Problem to work on - Go line by line through the entries below and copy those containing the string "bombasticSlacks".

Given data -

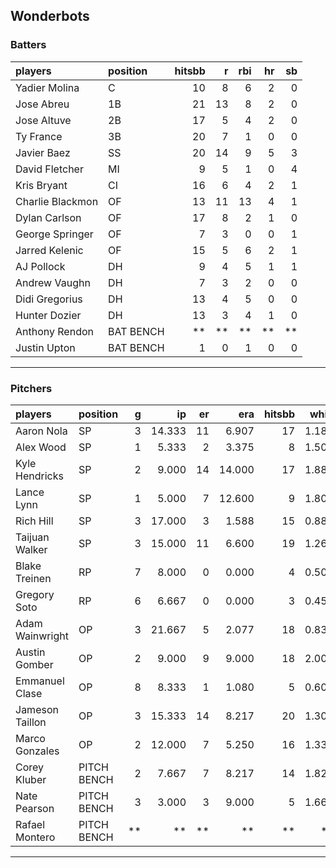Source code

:## Wonderbots

### Batters

 
|players          |position  | hitsbb|  r| rbi| hr| sb| 
|:----------------|:---------|------:|--:|---:|--:|--:| 
|Yadier Molina    |C         |     10|  8|   6|  2|  0| 
|Jose Abreu       |1B        |     21| 13|   8|  2|  0| 
|Jose Altuve      |2B        |     17|  5|   4|  2|  0| 
|Ty France        |3B        |     20|  7|   1|  0|  0| 
|Javier Baez      |SS        |     20| 14|   9|  5|  3| 
|David Fletcher   |MI        |      9|  5|   1|  0|  4| 
|Kris Bryant      |CI        |     16|  6|   4|  2|  1| 
|Charlie Blackmon |OF        |     13| 11|  13|  4|  1| 
|Dylan Carlson    |OF        |     17|  8|   2|  1|  0| 
|George Springer  |OF        |      7|  3|   0|  0|  1| 
|Jarred Kelenic   |OF        |     15|  5|   6|  2|  1| 
|AJ Pollock       |DH        |      9|  4|   5|  1|  1| 
|Andrew Vaughn    |DH        |      7|  3|   2|  0|  0| 
|Didi Gregorius   |DH        |     13|  4|   5|  0|  0| 
|Hunter Dozier    |DH        |     13|  3|   4|  1|  0| 
|Anthony Rendon   |BAT BENCH |     **| **|  **| **| **| 
|Justin Upton     |BAT BENCH |      1|  0|   1|  0|  0| 

* * *

### Pitchers

 
|players         |position    |  g|     ip| er|    era| hitsbb|  whip| so|  w| sv| 
|:---------------|:-----------|--:|------:|--:|------:|------:|-----:|--:|--:|--:| 
|Aaron Nola      |SP          |  3| 14.333| 11|  6.907|     17| 1.186| 18|  0|  0| 
|Alex Wood       |SP          |  1|  5.333|  2|  3.375|      8| 1.500|  5|  0|  0| 
|Kyle Hendricks  |SP          |  2|  9.000| 14| 14.000|     17| 1.889|  5|  0|  0| 
|Lance Lynn      |SP          |  1|  5.000|  7| 12.600|      9| 1.800|  7|  0|  0| 
|Rich Hill       |SP          |  3| 17.000|  3|  1.588|     15| 0.882| 20|  0|  0| 
|Taijuan Walker  |SP          |  3| 15.000| 11|  6.600|     19| 1.267| 15|  0|  0| 
|Blake Treinen   |RP          |  7|  8.000|  0|  0.000|      4| 0.500|  8|  2|  1| 
|Gregory Soto    |RP          |  6|  6.667|  0|  0.000|      3| 0.450|  7|  0|  3| 
|Adam Wainwright |OP          |  3| 21.667|  5|  2.077|     18| 0.831| 13|  3|  0| 
|Austin Gomber   |OP          |  2|  9.000|  9|  9.000|     18| 2.000| 10|  0|  0| 
|Emmanuel Clase  |OP          |  8|  8.333|  1|  1.080|      5| 0.600|  6|  0|  4| 
|Jameson Taillon |OP          |  3| 15.333| 14|  8.217|     20| 1.304| 15|  0|  0| 
|Marco Gonzales  |OP          |  2| 12.000|  7|  5.250|     16| 1.333|  6|  2|  0| 
|Corey Kluber    |PITCH BENCH |  2|  7.667|  7|  8.217|     14| 1.826| 11|  0|  0| 
|Nate Pearson    |PITCH BENCH |  3|  3.000|  3|  9.000|      5| 1.667|  5|  0|  0| 
|Rafael Montero  |PITCH BENCH | **|     **| **|     **|     **|    **| **| **| **| 


* * *


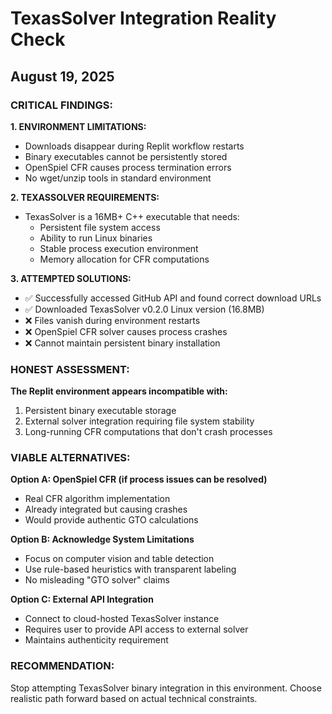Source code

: # TexasSolver Integration Reality Check
## August 19, 2025

### CRITICAL FINDINGS:

**1. ENVIRONMENT LIMITATIONS:**
- Downloads disappear during Replit workflow restarts
- Binary executables cannot be persistently stored 
- OpenSpiel CFR causes process termination errors
- No wget/unzip tools in standard environment

**2. TEXASSOLVER REQUIREMENTS:**
- TexasSolver is a 16MB+ C++ executable that needs:
  - Persistent file system access
  - Ability to run Linux binaries
  - Stable process execution environment
  - Memory allocation for CFR computations

**3. ATTEMPTED SOLUTIONS:**
- ✅ Successfully accessed GitHub API and found correct download URLs
- ✅ Downloaded TexasSolver v0.2.0 Linux version (16.8MB)
- ❌ Files vanish during environment restarts
- ❌ OpenSpiel CFR solver causes process crashes
- ❌ Cannot maintain persistent binary installation

### HONEST ASSESSMENT:

**The Replit environment appears incompatible with:**
1. Persistent binary executable storage
2. External solver integration requiring file system stability
3. Long-running CFR computations that don't crash processes

### VIABLE ALTERNATIVES:

**Option A: OpenSpiel CFR (if process issues can be resolved)**
- Real CFR algorithm implementation
- Already integrated but causing crashes
- Would provide authentic GTO calculations

**Option B: Acknowledge System Limitations** 
- Focus on computer vision and table detection
- Use rule-based heuristics with transparent labeling
- No misleading "GTO solver" claims

**Option C: External API Integration**
- Connect to cloud-hosted TexasSolver instance
- Requires user to provide API access to external solver
- Maintains authenticity requirement

### RECOMMENDATION:
Stop attempting TexasSolver binary integration in this environment.
Choose realistic path forward based on actual technical constraints.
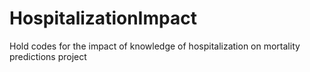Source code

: # HospitalizationImpact
 Hold codes for the impact of knowledge of hospitalization on mortality predictions project
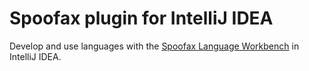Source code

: # Spoofax plugin for IntelliJ IDEA

Develop and use languages with the [Spoofax Language Workbench](http://www.spoofax.org/) in IntelliJ IDEA.

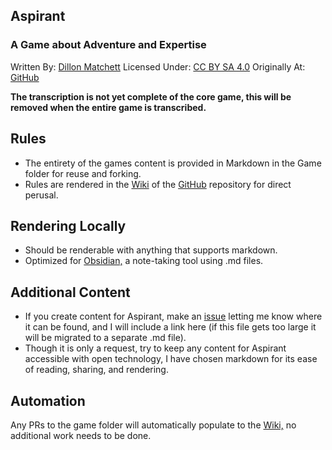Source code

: ## Aspirant
### A Game about Adventure and Expertise
Written By: [Dillon Matchett](https://github.com/bombasticSlacks) Licensed Under: [CC BY SA 4.0](https://github.com/bombasticSlacks/Aspirant/blob/main/LICENSE) Originally At: [GitHub](https://github.com/bombasticSlacks/Aspirant) 

**The transcription is not yet complete of the core game, this will be removed when the entire game is transcribed.**

## Rules
* The entirety of the games content is provided in Markdown in the Game folder for reuse and forking.
* Rules are rendered in the [Wiki](https://github.com/bombasticSlacks/Aspirant/wiki/How-To-Play) of the [GitHub](https://github.com/bombasticSlacks/Aspirant) repository for direct perusal.

## Rendering Locally
* Should be renderable with anything that supports markdown.
* Optimized for [Obsidian,](https://obsidian.md/) a note-taking tool using .md files.

## Additional Content
* If you create content for Aspirant, make an [issue](https://github.com/bombasticSlacks/Aspirant/issues) letting me know where it can be found, and I will include a link here (if this file gets too large it will be migrated to a separate .md file).
* Though it is only a request, try to keep any content for Aspirant accessible with open technology, I have chosen markdown for its ease of reading, sharing, and rendering.

## Automation
Any PRs to the game folder will automatically populate to the [Wiki,](https://github.com/bombasticSlacks/Aspirant/wiki/How-To-Play) no additional work needs to be done.

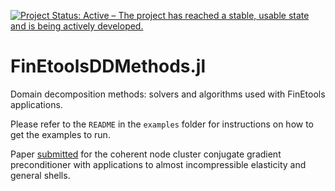 [![Project Status: Active – The project has reached a stable, usable state and is being actively developed.](http://www.repostatus.org/badges/latest/active.svg)](http://www.repostatus.org/#active)

# FinEtoolsDDMethods.jl

Domain decomposition methods: solvers and algorithms used with FinEtools applications. 

Please refer to the `README` in the `examples` folder for instructions 
on how to get the examples to run.

Paper [submitted](https://papers.ssrn.com/sol3/papers.cfm?abstract_id=4902156) for 
the coherent node cluster conjugate gradient preconditioner with applications 
to almost incompressible elasticity and general shells.
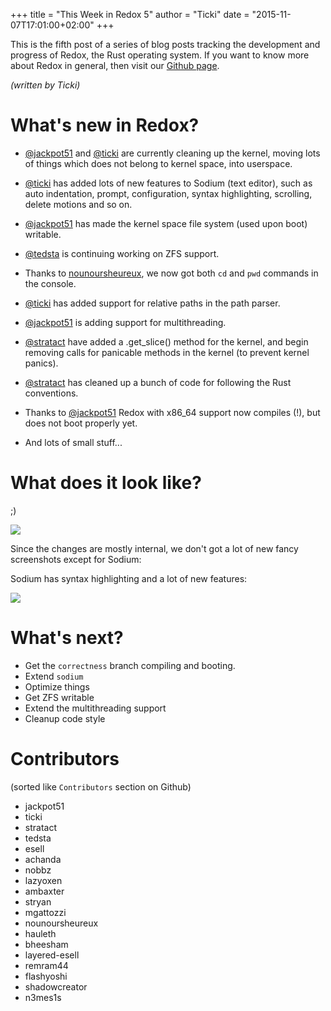 +++
title = "This Week in Redox 5"
author = "Ticki"
date = "2015-11-07T17:01:00+02:00"
+++

This is the fifth post of a series of blog posts tracking the development and progress of Redox, the Rust operating system. If you want to know more about Redox in general, then visit our [Github page](https://github.com/redox-os/redox).

*(written by Ticki)*

# What's new in Redox?

- [@jackpot51](https://github.com/jackpot51) and [@ticki](https://github.com/ticki) are currently cleaning up the kernel, moving lots of things which does not belong to kernel space, into userspace.

- [@ticki](https://github.com/ticki) has added lots of new features to Sodium (text editor), such as auto indentation, prompt, configuration, syntax highlighting, scrolling, delete motions and so on.

- [@jackpot51](https://github.com/jackpot51) has made the kernel space file system (used upon boot) writable.

- [@tedsta](https://github.com/tedsta) is continuing working on ZFS support.

- Thanks to [nounoursheureux](https://github.com/nounoursheureux), we now got both `cd` and `pwd` commands in the console.

- [@ticki](https://github.com/ticki) has added support for relative paths in the path parser.

- [@jackpot51](https://github.com/jackpot51) is adding support for multithreading.

- [@stratact](https://github.com/stratact) have added a .get_slice() method for the kernel, and begin removing calls for panicable methods in the kernel (to prevent kernel panics).

- [@stratact](https://github.com/stratact) has cleaned up a bunch of code for following the Rust conventions.

- Thanks to [@jackpot51](https://github.com/jackpot51) Redox with x86_64 support now compiles (!), but does not boot properly yet.

- And lots of small stuff...


# What does it look like?

;)

<img class="img-responsive" src="https://github.com/redox-os/assets/raw/master/fun/fancy.png"/>

Since the changes are mostly internal, we don't got a lot of new fancy screenshots except for Sodium:

Sodium has syntax highlighting and a lot of new features:

<img class="img-responsive" src="https://github.com/redox-os/assets/raw/master/screenshots/Sodium_v1.png"/>


# What's next?

- Get the `correctness` branch compiling and booting.
- Extend `sodium`
- Optimize things
- Get ZFS writable
- Extend the multithreading support
- Cleanup code style

# Contributors

(sorted like `Contributors` section on Github)

- jackpot51
- ticki
- stratact
- tedsta
- esell
- achanda
- nobbz
- lazyoxen
- ambaxter
- stryan
- mgattozzi
- nounoursheureux
- hauleth
- bheesham
- layered-esell
- remram44
- flashyoshi
- shadowcreator
- n3mes1s
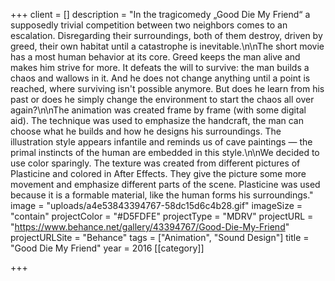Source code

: +++
client = []
description = "In the tragicomedy „Good Die My Friend“ a supposedly trivial competition between two neighbors comes to an escalation. Disregarding their surroundings, both of them destroy, driven by greed, their own habitat until a catastrophe is inevitable.\n\nThe short movie has a most human behavior at its core. Greed keeps the man alive and makes him strive for more. It defeats the will to survive: the man builds a chaos and wallows in it. And he does not change anything until a point is reached, where surviving isn't possible anymore. But does he learn from his past or does he simply change the environment to start the chaos all over again?\n\nThe animation was created frame by frame (with some digital aid). The technique was used to emphasize the handcraft, the man can choose what he builds and how he designs his surroundings. The illustration style appears infantile and reminds us of cave paintings — the primal instincts of the human are embedded in this style.\n\nWe decided to use color sparingly. The texture was created from different pictures of Plasticine and colored in After Effects. They give the picture some more movement and emphasize different parts of the scene. Plasticine was used because it is a formable material, like the human forms his surroundings."
image = "uploads/a4e53843394767-58dc15d6c4b28.gif"
imageSize = "contain"
projectColor = "#D5FDFE"
projectType = "MDRV"
projectURL = "https://www.behance.net/gallery/43394767/Good-Die-My-Friend"
projectURLSite = "Behance"
tags = ["Animation", "Sound Design"]
title = "Good Die My Friend"
year = 2016
[[category]]

+++
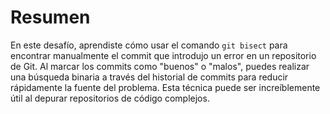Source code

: # Resumen

En este desafío, aprendiste cómo usar el comando `git bisect` para encontrar manualmente el commit que introdujo un error en un repositorio de Git. Al marcar los commits como "buenos" o "malos", puedes realizar una búsqueda binaria a través del historial de commits para reducir rápidamente la fuente del problema. Esta técnica puede ser increíblemente útil al depurar repositorios de código complejos.

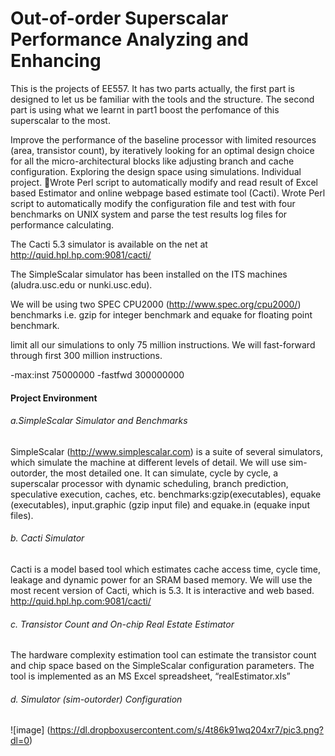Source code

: # Out-of-order Superscalar Performance Analyzing and Enhancing
This is the projects of EE557. It has two parts actually, the first part is designed to let us be familiar with the tools and the structure. The second part is using what we learnt in part1 boost the perfomance of this superscalar to the most.

Improve the performance of the baseline processor with limited resources (area, transistor count), by iteratively looking for an optimal design choice for all the micro-architectural blocks like adjusting branch and cache configuration. Exploring the design space using simulations. Individual project. 
Wrote Perl script to automatically modify and read result of Excel based Estimator and online webpage based estimate tool (Cacti).
Wrote Perl script to automatically modify the configuration file and test with four benchmarks on UNIX system and parse the test results log files for performance calculating.

The Cacti 5.3 simulator is available on the net at http://quid.hpl.hp.com:9081/cacti/

The SimpleScalar simulator has been installed on the ITS machines (aludra.usc.edu or nunki.usc.edu).

We will be using two SPEC CPU2000 (http://www.spec.org/cpu2000/) benchmarks i.e. gzip for integer
benchmark and equake for floating point benchmark. 

limit all our simulations to only 75 million instructions. We will fast-forward through first 300 million
instructions. 

-max:inst 75000000
-fastfwd 300000000
#### Project Environment
###### a.SimpleScalar Simulator and Benchmarks
SimpleScalar (http://www.simplescalar.com) is a suite of several simulators, which simulate the machine
at different levels of detail. We will use sim-outorder, the most detailed one. It can simulate, cycle by
cycle, a superscalar processor with dynamic scheduling, branch prediction, speculative execution, caches,
etc. 
benchmarks:gzip(executables), equake (executables), input.graphic (gzip input file) and equake.in (equake input files). 

###### b. Cacti Simulator
Cacti is a model based tool which estimates cache access time, cycle time, leakage and dynamic power
for an SRAM based memory. We will use the most recent version of Cacti, which is 5.3. It is interactive
and web based. 
http://quid.hpl.hp.com:9081/cacti/

###### c. Transistor Count and On-chip Real Estate Estimator
The hardware complexity estimation tool can estimate the transistor count and chip space based on the
SimpleScalar configuration parameters. The tool is implemented as an MS Excel spreadsheet,
“realEstimator.xls” 

###### d. Simulator (sim-outorder) Configuration


![image] (https://dl.dropboxusercontent.com/s/4t86k91wq204xr7/pic3.png?dl=0)






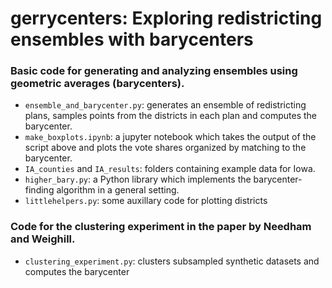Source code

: # gerrycenters: Exploring redistricting ensembles with barycenters

### Basic code for generating and analyzing ensembles using geometric averages (barycenters). 
- `ensemble_and_barycenter.py`: generates an ensemble of redistricting plans, samples points from the districts in each plan and computes the barycenter.
- `make_boxplots.ipynb`: a jupyter notebook which takes the output of the script above and plots the vote shares organized by matching to the barycenter.
- `IA_counties` and `IA_results`: folders containing example data for Iowa.
- `higher_bary.py`: a Python library which implements the barycenter-finding algorithm in a general setting.
- `littlehelpers.py`: some auxillary code for plotting districts

### Code for the clustering experiment in the paper by Needham and Weighill.
- `clustering_experiment.py`: clusters subsampled synthetic datasets and computes the barycenter
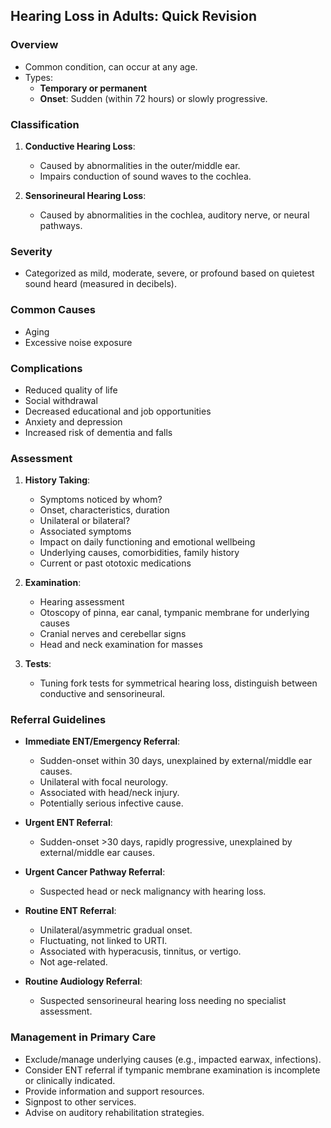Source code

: ## Hearing Loss in Adults: Quick Revision

### Overview
- Common condition, can occur at any age.
- Types: 
  - **Temporary or permanent**
  - **Onset**: Sudden (within 72 hours) or slowly progressive.

### Classification
1. **Conductive Hearing Loss**: 
   - Caused by abnormalities in the outer/middle ear.
   - Impairs conduction of sound waves to the cochlea.
  
2. **Sensorineural Hearing Loss**: 
   - Caused by abnormalities in the cochlea, auditory nerve, or neural pathways.

### Severity 
- Categorized as mild, moderate, severe, or profound based on quietest sound heard (measured in decibels).

### Common Causes
- Aging
- Excessive noise exposure

### Complications
- Reduced quality of life
- Social withdrawal
- Decreased educational and job opportunities
- Anxiety and depression
- Increased risk of dementia and falls

### Assessment
1. **History Taking**:
   - Symptoms noticed by whom?
   - Onset, characteristics, duration
   - Unilateral or bilateral?
   - Associated symptoms
   - Impact on daily functioning and emotional wellbeing
   - Underlying causes, comorbidities, family history
   - Current or past ototoxic medications

2. **Examination**:
   - Hearing assessment
   - Otoscopy of pinna, ear canal, tympanic membrane for underlying causes
   - Cranial nerves and cerebellar signs
   - Head and neck examination for masses

3. **Tests**:
   - Tuning fork tests for symmetrical hearing loss, distinguish between conductive and sensorineural.

### Referral Guidelines
- **Immediate ENT/Emergency Referral**:
  - Sudden-onset within 30 days, unexplained by external/middle ear causes.
  - Unilateral with focal neurology.
  - Associated with head/neck injury.
  - Potentially serious infective cause.

- **Urgent ENT Referral**:
  - Sudden-onset >30 days, rapidly progressive, unexplained by external/middle ear causes.

- **Urgent Cancer Pathway Referral**:
  - Suspected head or neck malignancy with hearing loss.

- **Routine ENT Referral**:
  - Unilateral/asymmetric gradual onset.
  - Fluctuating, not linked to URTI.
  - Associated with hyperacusis, tinnitus, or vertigo.
  - Not age-related.

- **Routine Audiology Referral**:
  - Suspected sensorineural hearing loss needing no specialist assessment.

### Management in Primary Care
- Exclude/manage underlying causes (e.g., impacted earwax, infections).
- Consider ENT referral if tympanic membrane examination is incomplete or clinically indicated.
- Provide information and support resources.
- Signpost to other services.
- Advise on auditory rehabilitation strategies.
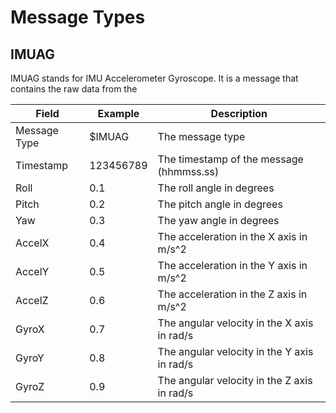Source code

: # Message Types

## IMUAG

IMUAG stands for IMU Accelerometer Gyroscope. It is a message that contains the raw data from the

| Field | Example | Description |
| --- | --- | --- |
| Message Type | $IMUAG | The message type |
| Timestamp | 123456789 | The timestamp of the message (hhmmss.ss) |
| Roll | 0.1 | The roll angle in degrees |
| Pitch | 0.2 | The pitch angle in degrees |
| Yaw | 0.3 | The yaw angle in degrees |
| AccelX | 0.4 | The acceleration in the X axis in m/s^2 |  
| AccelY | 0.5 | The acceleration in the Y axis in m/s^2 |
| AccelZ | 0.6 | The acceleration in the Z axis in m/s^2 |
| GyroX | 0.7 | The angular velocity in the X axis in rad/s |
| GyroY | 0.8 | The angular velocity in the Y axis in rad/s |
| GyroZ | 0.9 | The angular velocity in the Z axis in rad/s |
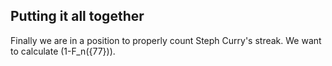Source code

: ## **Putting it all together**

Finally we are in a position to properly count Steph Curry's streak.  We want to calculate \(1-F_n({77})\).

Result below -
Written By: [Dillon Matchett](https://github.com/bombasticSlacks) Licensed Under: [CC BY SA 4.0](https://github.com/bombasticSlacks/Aspirant/blob/main/LICENSE) Originally At: [GitHub](https://github.com/bombasticSlacks/Aspirant) 
* Rules are rendered in the [Wiki](https://github.com/bombasticSlacks/Aspirant/wiki/How-To-Play) of the [GitHub](https://github.com/bombasticSlacks/Aspirant) repository for direct perusal.
* If you create content for Aspirant, make an [issue](https://github.com/bombasticSlacks/Aspirant/issues) letting me know where it can be found, and I will include a link here (if this file gets too large it will be migrated to a separate .md file).
Any PRs to the game folder will automatically populate to the [Wiki,](https://github.com/bombasticSlacks/Aspirant/wiki/How-To-Play) no additional work needs to be done.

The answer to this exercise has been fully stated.